(Beginning of The data)

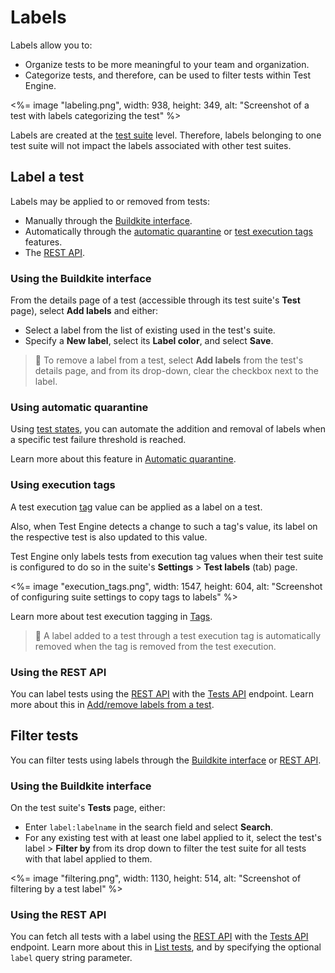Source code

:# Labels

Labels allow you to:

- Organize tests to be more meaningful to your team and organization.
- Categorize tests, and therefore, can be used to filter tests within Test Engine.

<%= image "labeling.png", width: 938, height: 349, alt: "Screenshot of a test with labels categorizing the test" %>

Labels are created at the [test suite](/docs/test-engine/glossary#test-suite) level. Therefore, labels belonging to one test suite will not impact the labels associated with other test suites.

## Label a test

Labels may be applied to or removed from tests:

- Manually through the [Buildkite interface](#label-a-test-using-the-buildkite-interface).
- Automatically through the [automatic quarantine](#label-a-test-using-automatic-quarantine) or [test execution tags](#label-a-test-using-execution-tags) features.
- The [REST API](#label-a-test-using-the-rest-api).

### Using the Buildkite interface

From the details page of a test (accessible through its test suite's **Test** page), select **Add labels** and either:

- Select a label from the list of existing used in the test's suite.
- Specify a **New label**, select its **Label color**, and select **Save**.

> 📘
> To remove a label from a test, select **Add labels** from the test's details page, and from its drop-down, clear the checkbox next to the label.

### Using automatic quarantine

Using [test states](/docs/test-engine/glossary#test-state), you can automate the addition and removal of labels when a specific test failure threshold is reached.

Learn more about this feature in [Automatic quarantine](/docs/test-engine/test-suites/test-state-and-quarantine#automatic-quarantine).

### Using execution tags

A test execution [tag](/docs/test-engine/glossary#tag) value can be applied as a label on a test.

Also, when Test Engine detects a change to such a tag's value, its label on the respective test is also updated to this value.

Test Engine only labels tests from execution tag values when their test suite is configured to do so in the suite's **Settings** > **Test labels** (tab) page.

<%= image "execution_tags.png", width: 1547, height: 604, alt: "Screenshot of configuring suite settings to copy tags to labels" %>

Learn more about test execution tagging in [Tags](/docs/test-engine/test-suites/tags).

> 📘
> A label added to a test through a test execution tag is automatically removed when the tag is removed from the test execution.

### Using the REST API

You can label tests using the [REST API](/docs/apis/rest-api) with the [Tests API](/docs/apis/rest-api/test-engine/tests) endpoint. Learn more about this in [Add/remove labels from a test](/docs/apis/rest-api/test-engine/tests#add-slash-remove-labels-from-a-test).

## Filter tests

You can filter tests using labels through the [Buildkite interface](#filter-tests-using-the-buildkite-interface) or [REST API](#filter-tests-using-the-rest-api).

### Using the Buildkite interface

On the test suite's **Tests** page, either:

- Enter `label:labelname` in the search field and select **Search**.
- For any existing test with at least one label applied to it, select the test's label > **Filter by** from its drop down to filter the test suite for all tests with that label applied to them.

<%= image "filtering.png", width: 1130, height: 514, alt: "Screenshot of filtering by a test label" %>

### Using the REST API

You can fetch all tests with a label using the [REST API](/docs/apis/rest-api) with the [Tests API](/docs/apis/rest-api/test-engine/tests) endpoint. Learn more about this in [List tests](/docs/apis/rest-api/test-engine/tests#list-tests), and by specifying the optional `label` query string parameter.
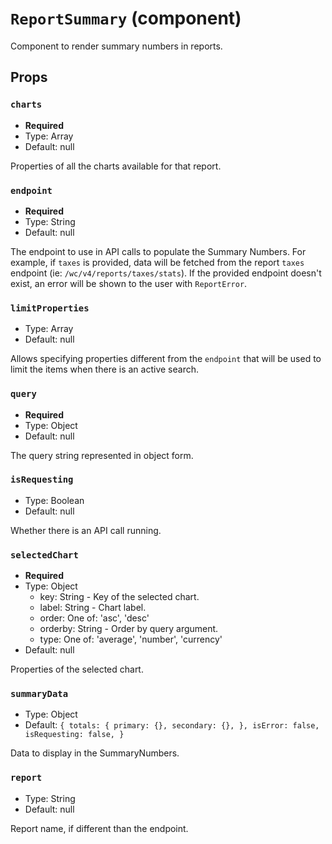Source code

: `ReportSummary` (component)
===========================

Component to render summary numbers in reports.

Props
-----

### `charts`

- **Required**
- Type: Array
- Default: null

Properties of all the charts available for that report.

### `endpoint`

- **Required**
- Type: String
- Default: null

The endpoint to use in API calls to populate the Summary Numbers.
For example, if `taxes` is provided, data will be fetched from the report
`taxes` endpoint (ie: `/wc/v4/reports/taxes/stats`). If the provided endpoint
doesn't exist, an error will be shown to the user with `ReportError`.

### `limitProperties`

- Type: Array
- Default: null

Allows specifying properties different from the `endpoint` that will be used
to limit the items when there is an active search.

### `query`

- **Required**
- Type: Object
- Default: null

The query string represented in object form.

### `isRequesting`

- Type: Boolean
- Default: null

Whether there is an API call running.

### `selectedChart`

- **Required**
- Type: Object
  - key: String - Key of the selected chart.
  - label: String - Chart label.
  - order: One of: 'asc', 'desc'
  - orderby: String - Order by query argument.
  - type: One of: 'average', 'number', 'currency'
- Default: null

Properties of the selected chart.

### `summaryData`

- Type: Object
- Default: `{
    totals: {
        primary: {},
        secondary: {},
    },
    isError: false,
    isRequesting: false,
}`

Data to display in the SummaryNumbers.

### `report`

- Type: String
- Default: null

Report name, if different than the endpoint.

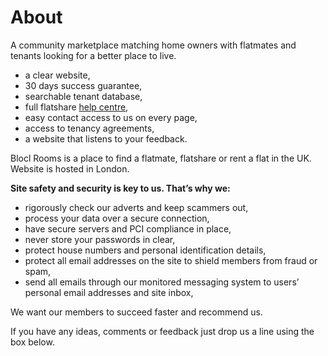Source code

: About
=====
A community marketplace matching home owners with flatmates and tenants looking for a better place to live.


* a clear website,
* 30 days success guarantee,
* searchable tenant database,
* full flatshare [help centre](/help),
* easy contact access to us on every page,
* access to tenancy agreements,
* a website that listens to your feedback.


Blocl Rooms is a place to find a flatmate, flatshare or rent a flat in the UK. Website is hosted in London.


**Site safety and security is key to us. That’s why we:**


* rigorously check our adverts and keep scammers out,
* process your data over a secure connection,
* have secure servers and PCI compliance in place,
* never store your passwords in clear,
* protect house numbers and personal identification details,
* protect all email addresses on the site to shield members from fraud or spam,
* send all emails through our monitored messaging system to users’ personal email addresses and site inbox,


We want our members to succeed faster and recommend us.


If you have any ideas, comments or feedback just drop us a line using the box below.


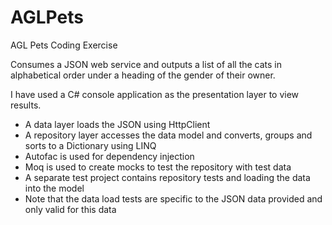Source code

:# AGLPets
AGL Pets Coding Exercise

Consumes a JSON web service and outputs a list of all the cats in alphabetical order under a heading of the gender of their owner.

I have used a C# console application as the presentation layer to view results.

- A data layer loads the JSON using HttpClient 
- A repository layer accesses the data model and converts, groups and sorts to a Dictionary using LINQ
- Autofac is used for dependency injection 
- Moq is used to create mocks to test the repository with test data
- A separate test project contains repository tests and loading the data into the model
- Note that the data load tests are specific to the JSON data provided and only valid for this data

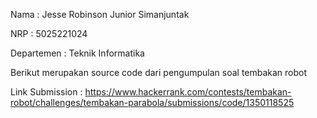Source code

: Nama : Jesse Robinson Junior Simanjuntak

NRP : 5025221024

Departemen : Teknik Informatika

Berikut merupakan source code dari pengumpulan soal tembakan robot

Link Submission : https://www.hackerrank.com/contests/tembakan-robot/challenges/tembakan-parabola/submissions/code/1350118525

(End of The data)

*Task goal:* Your copy should repeat each entry above exactly but contain no pictures.

*Solution for this problem:*
Source code

:# Labels

Labels allow you to:

- Organize tests to be more meaningful to your team and organization.
- Categorize tests, and therefore, can be used to filter tests within Test Engine.

<%= image "labeling.png", width: 938, height: 349, alt: "Screenshot of a test with labels categorizing the test" %>

Labels are created at the [test suite](/docs/test-engine/glossary#test-suite) level. Therefore, labels belonging to one test suite will not impact the labels associated with other test suites.

## Label a test

Labels may be applied to or removed from tests:

- Manually through the [Buildkite interface](#label-a-test-using-the-buildkite-interface).
- Automatically through the [automatic quarantine](#label-a-test-using-automatic-quarantine) or [test execution tags](#label-a-test-using-execution-tags) features.
- The [REST API](#label-a-test-using-the-rest-api).

### Using the Buildkite interface

From the details page of a test (accessible through its test suite's **Test** page), select **Add labels** and either:

- Select a label from the list of existing used in the test's suite.
- Specify a **New label**, select its **Label color**, and select **Save**.

> 📘
> To remove a label from a test, select **Add labels** from the test's details page, and from its drop-down, clear the checkbox next to the label.

### Using automatic quarantine

Using [test states](/docs/test-engine/glossary#test-state), you can automate the addition and removal of labels when a specific test failure threshold is reached.

Learn more about this feature in [Automatic quarantine](/docs/test-engine/test-suites/test-state-and-quarantine#automatic-quarantine).

### Using execution tags

A test execution [tag](/docs/test-engine/glossary#tag) value can be applied as a label on a test.

Also, when Test Engine detects a change to such a tag's value, its label on the respective test is also updated to this value.

Test Engine only labels tests from execution tag values when their test suite is configured to do so in the suite's **Settings** > **Test labels** (tab) page.

<%= image "execution_tags.png", width: 1547, height: 604, alt: "Screenshot of configuring suite settings to copy tags to labels" %>

Learn more about test execution tagging in [Tags](/docs/test-engine/test-suites/tags).

> 📘
> A label added to a test through a test execution tag is automatically removed when the tag is removed from the test execution.

### Using the REST API

You can label tests using the [REST API](/docs/apis/rest-api) with the [Tests API](/docs/apis/rest-api/test-engine/tests) endpoint. Learn more about this in [Add/remove labels from a test](/docs/apis/rest-api/test-engine/tests#add-slash-remove-labels-from-a-test).

## Filter tests

You can filter tests using labels through the [Buildkite interface](#filter-tests-using-the-buildkite-interface) or [REST API](#filter-tests-using-the-rest-api).

### Using the Buildkite interface

On the test suite's **Tests** page, either:

- Enter `label:labelname` in the search field and select **Search**.
- For any existing test with at least one label applied to it, select the test's label > **Filter by** from its drop down to filter the test suite for all tests with that label applied to them.

<%= image "filtering.png", width: 1130, height: 514, alt: "Screenshot of filtering by a test label" %>

### Using the REST API

You can fetch all tests with a label using the [REST API](/docs/apis/rest-api) with the [Tests API](/docs/apis/rest-api/test-engine/tests) endpoint. Learn more about this in [List tests](/docs/apis/rest-api/test-engine/tests#list-tests), and by specifying the optional `label` query string parameter.
Source code

: `ReportSummary` (component)
===========================

Component to render summary numbers in reports.

Props
-----

### `charts`

- **Required**
- Type: Array
- Default: null

Properties of all the charts available for that report.

### `endpoint`

- **Required**
- Type: String
- Default: null

The endpoint to use in API calls to populate the Summary Numbers.
For example, if `taxes` is provided, data will be fetched from the report
`taxes` endpoint (ie: `/wc/v4/reports/taxes/stats`). If the provided endpoint
doesn't exist, an error will be shown to the user with `ReportError`.

### `limitProperties`

- Type: Array
- Default: null

Allows specifying properties different from the `endpoint` that will be used
to limit the items when there is an active search.

### `query`

- **Required**
- Type: Object
- Default: null

The query string represented in object form.

### `isRequesting`

- Type: Boolean
- Default: null

Whether there is an API call running.

### `selectedChart`

- **Required**
- Type: Object
  - key: String - Key of the selected chart.
  - label: String - Chart label.
  - order: One of: 'asc', 'desc'
  - orderby: String - Order by query argument.
  - type: One of: 'average', 'number', 'currency'
- Default: null

Properties of the selected chart.

### `summaryData`

- Type: Object
- Default: `{
    totals: {
        primary: {},
        secondary: {},
    },
    isError: false,
    isRequesting: false,
}`

Data to display in the SummaryNumbers.

### `report`

- Type: String
- Default: null

Report name, if different than the endpoint.

Source code

: About
=====
A community marketplace matching home owners with flatmates and tenants looking for a better place to live.


* a clear website,
* 30 days success guarantee,
* searchable tenant database,
* full flatshare [help centre](/help),
* easy contact access to us on every page,
* access to tenancy agreements,
* a website that listens to your feedback.


Blocl Rooms is a place to find a flatmate, flatshare or rent a flat in the UK. Website is hosted in London.


**Site safety and security is key to us. That’s why we:**


* rigorously check our adverts and keep scammers out,
* process your data over a secure connection,
* have secure servers and PCI compliance in place,
* never store your passwords in clear,
* protect house numbers and personal identification details,
* protect all email addresses on the site to shield members from fraud or spam,
* send all emails through our monitored messaging system to users’ personal email addresses and site inbox,


We want our members to succeed faster and recommend us.


If you have any ideas, comments or feedback just drop us a line using the box below.


Source code

:# AGLPets
AGL Pets Coding Exercise

Consumes a JSON web service and outputs a list of all the cats in alphabetical order under a heading of the gender of their owner.

I have used a C# console application as the presentation layer to view results.

- A data layer loads the JSON using HttpClient 
- A repository layer accesses the data model and converts, groups and sorts to a Dictionary using LINQ
- Autofac is used for dependency injection 
- Moq is used to create mocks to test the repository with test data
- A separate test project contains repository tests and loading the data into the model
- Note that the data load tests are specific to the JSON data provided and only valid for this data

Source code

: Nama : Jesse Robinson Junior Simanjuntak

NRP : 5025221024

Departemen : Teknik Informatika

Berikut merupakan source code dari pengumpulan soal tembakan robot

Link Submission : https://www.hackerrank.com/contests/tembakan-robot/challenges/tembakan-parabola/submissions/code/1350118525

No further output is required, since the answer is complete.